The leaders and the pastor of my former church have dis-fellowshiped me.

Roy, I wanted to reply yesterday to offer prayers and words of comfort, but couldn't find the right words, probably because I felt the empathy with you and yours, knowing that God is going to use all the emotions and trials that you are going through at this time for your growth and His glory.

The word that stuck in my 'throat' as I read your post was "dis-fellowshipped', because I cannot see how this could be Scriptural. A word search of esword brought up the following verses:

Phm 1:6 so that the fellowship of your faith may become operative in the realization of every good thing which is in us for Christ Jesus.

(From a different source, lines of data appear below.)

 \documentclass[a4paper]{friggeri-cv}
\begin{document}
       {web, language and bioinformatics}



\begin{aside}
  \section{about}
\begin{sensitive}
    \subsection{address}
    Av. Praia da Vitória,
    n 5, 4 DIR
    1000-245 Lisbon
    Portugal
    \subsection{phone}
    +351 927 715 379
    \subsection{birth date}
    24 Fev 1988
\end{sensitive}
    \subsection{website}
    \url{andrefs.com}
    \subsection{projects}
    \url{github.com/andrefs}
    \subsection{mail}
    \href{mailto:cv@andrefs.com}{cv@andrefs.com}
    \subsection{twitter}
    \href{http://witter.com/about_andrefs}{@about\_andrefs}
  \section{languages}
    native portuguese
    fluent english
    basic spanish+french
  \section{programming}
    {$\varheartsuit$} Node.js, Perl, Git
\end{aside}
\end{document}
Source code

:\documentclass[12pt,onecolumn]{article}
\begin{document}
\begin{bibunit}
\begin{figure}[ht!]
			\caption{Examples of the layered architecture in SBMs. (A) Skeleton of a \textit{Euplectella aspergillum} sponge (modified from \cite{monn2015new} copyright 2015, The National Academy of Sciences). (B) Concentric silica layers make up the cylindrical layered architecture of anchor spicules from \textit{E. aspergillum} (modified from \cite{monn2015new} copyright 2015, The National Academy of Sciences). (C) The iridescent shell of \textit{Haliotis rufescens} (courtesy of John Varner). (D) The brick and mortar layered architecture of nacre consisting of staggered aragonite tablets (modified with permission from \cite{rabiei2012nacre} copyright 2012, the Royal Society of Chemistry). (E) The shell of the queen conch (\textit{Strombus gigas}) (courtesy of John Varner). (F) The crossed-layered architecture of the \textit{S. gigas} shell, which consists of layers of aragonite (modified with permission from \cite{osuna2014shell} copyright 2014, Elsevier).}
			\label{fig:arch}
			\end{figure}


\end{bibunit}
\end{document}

1Jn 1:3 That which we have seen and heard we are reporting to you also, that you too may be having fellowship with us, and yet this fellowship of ours is with the Father and with His Son, Jesus Christ."

1Jn 1:6 If we should be saying that we are having fellowship with Him and should be walking in darkness, we are lying and are not doing the truth."
1Jn 1:7 Yet if we should be walking in the light as He is in the light, we are having fellowship with one another, and the blood of Jesus, His Son, is cleansing us from every sin."

From these verses I believe that we cannot have true fellowship with people who are walking in darkness, and so we cannot be 'dis-fellowshipped' from them.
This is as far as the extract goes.